[Dataset entries]
----

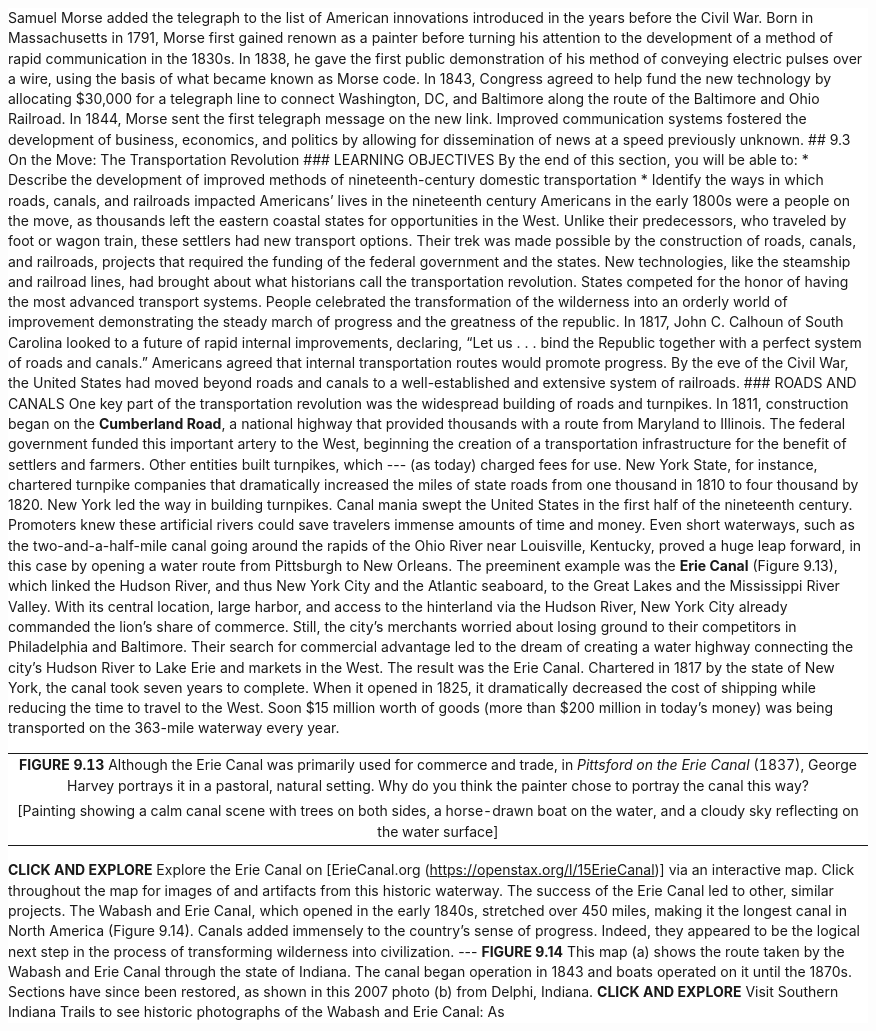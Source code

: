 Samuel Morse added the telegraph to the list of American innovations introduced in the years before the Civil War. Born in Massachusetts in 1791, Morse first gained renown as a painter before turning his attention to the development of a method of rapid communication in the 1830s. In 1838, he gave the first public demonstration of his method of conveying electric pulses over a wire, using the basis of what became known as Morse code. In 1843, Congress agreed to help fund the new technology by allocating $30,000 for a telegraph line to connect Washington, DC, and Baltimore along the route of the Baltimore and Ohio Railroad. In 1844, Morse sent the first telegraph message on the new link. Improved communication systems fostered the development of business, economics, and politics by allowing for dissemination of news at a speed previously unknown. ## 9.3 On the Move: The Transportation Revolution ### LEARNING OBJECTIVES By the end of this section, you will be able to: * Describe the development of improved methods of nineteenth-century domestic transportation * Identify the ways in which roads, canals, and railroads impacted Americans’ lives in the nineteenth century Americans in the early 1800s were a people on the move, as thousands left the eastern coastal states for opportunities in the West. Unlike their predecessors, who traveled by foot or wagon train, these settlers had new transport options. Their trek was made possible by the construction of roads, canals, and railroads, projects that required the funding of the federal government and the states. New technologies, like the steamship and railroad lines, had brought about what historians call the transportation revolution. States competed for the honor of having the most advanced transport systems. People celebrated the transformation of the wilderness into an orderly world of improvement demonstrating the steady march of progress and the greatness of the republic. In 1817, John C. Calhoun of South Carolina looked to a future of rapid internal improvements, declaring, “Let us . . . bind the Republic together with a perfect system of roads and canals.” Americans agreed that internal transportation routes would promote progress. By the eve of the Civil War, the United States had moved beyond roads and canals to a well-established and extensive system of railroads. ### ROADS AND CANALS One key part of the transportation revolution was the widespread building of roads and turnpikes. In 1811, construction began on the **Cumberland Road**, a national highway that provided thousands with a route from Maryland to Illinois. The federal government funded this important artery to the West, beginning the creation of a transportation infrastructure for the benefit of settlers and farmers. Other entities built turnpikes, which --- (as today) charged fees for use. New York State, for instance, chartered turnpike companies that dramatically increased the miles of state roads from one thousand in 1810 to four thousand by 1820. New York led the way in building turnpikes. Canal mania swept the United States in the first half of the nineteenth century. Promoters knew these artificial rivers could save travelers immense amounts of time and money. Even short waterways, such as the two-and-a-half-mile canal going around the rapids of the Ohio River near Louisville, Kentucky, proved a huge leap forward, in this case by opening a water route from Pittsburgh to New Orleans. The preeminent example was the **Erie Canal** (Figure 9.13), which linked the Hudson River, and thus New York City and the Atlantic seaboard, to the Great Lakes and the Mississippi River Valley. With its central location, large harbor, and access to the hinterland via the Hudson River, New York City already commanded the lion’s share of commerce. Still, the city’s merchants worried about losing ground to their competitors in Philadelphia and Baltimore. Their search for commercial advantage led to the dream of creating a water highway connecting the city’s Hudson River to Lake Erie and markets in the West. The result was the Erie Canal. Chartered in 1817 by the state of New York, the canal took seven years to complete. When it opened in 1825, it dramatically decreased the cost of shipping while reducing the time to travel to the West. Soon $15 million worth of goods (more than $200 million in today’s money) was being transported on the 363-mile waterway every year. <table> <tr><td colspan="3" align="center"><b>FIGURE 9.13</b> Although the Erie Canal was primarily used for commerce and trade, in <i>Pittsford on the Erie Canal</i> (1837), George Harvey portrays it in a pastoral, natural setting. Why do you think the painter chose to portray the canal this way?</td></tr> <tr><td colspan="3" align="center">[Painting showing a calm canal scene with trees on both sides, a horse-drawn boat on the water, and a cloudy sky reflecting on the water surface]</td></tr> </table> **CLICK AND EXPLORE** Explore the Erie Canal on [ErieCanal.org (https://openstax.org/l/15ErieCanal)] via an interactive map. Click throughout the map for images of and artifacts from this historic waterway. The success of the Erie Canal led to other, similar projects. The Wabash and Erie Canal, which opened in the early 1840s, stretched over 450 miles, making it the longest canal in North America (Figure 9.14). Canals added immensely to the country’s sense of progress. Indeed, they appeared to be the logical next step in the process of transforming wilderness into civilization. --- **FIGURE 9.14** This map (a) shows the route taken by the Wabash and Erie Canal through the state of Indiana. The canal began operation in 1843 and boats operated on it until the 1870s. Sections have since been restored, as shown in this 2007 photo (b) from Delphi, Indiana. **CLICK AND EXPLORE** Visit Southern Indiana Trails to see historic photographs of the Wabash and Erie Canal: As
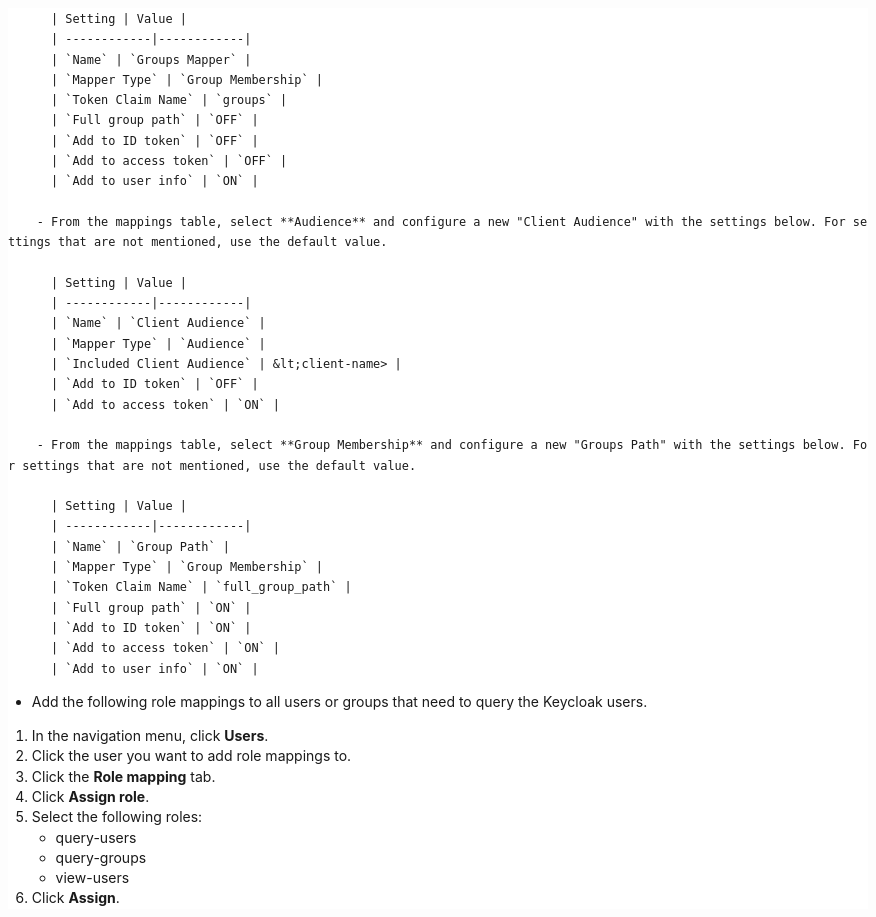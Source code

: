           | Setting | Value |
          | ------------|------------|
          | `Name` | `Groups Mapper` |
          | `Mapper Type` | `Group Membership` |
          | `Token Claim Name` | `groups` |
          | `Full group path` | `OFF` |
          | `Add to ID token` | `OFF` |
          | `Add to access token` | `OFF` |
          | `Add to user info` | `ON` |

        - From the mappings table, select **Audience** and configure a new "Client Audience" with the settings below. For settings that are not mentioned, use the default value.

          | Setting | Value |
          | ------------|------------|
          | `Name` | `Client Audience` |
          | `Mapper Type` | `Audience` |
          | `Included Client Audience` | &lt;client-name> |
          | `Add to ID token` | `OFF` |
          | `Add to access token` | `ON` |

        - From the mappings table, select **Group Membership** and configure a new "Groups Path" with the settings below. For settings that are not mentioned, use the default value.

          | Setting | Value |
          | ------------|------------|
          | `Name` | `Group Path` |
          | `Mapper Type` | `Group Membership` |
          | `Token Claim Name` | `full_group_path` |
          | `Full group path` | `ON` |
          | `Add to ID token` | `ON` |
          | `Add to access token` | `ON` |
          | `Add to user info` | `ON` |

- Add the following role mappings to all users or groups that need to query the Keycloak users.

<Tabs>
<TabItem value="Users">

1. In the navigation menu, click **Users**.
1. Click the user you want to add role mappings to.
1. Click the **Role mapping** tab.
1. Click **Assign role**.
1. Select the following roles:
    - query-users
    - query-groups
    - view-users
1. Click **Assign**.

----

▸ **PROBLEM DETAILS**
Look through the records above and please copy every line in which the string "Mapper" occurs.

▸ **EXERCISE RESPONSE**
          | `Name` | `Groups Mapper` |
          | `Mapper Type` | `Group Membership` |
          | `Mapper Type` | `Audience` |
          | `Mapper Type` | `Group Membership` |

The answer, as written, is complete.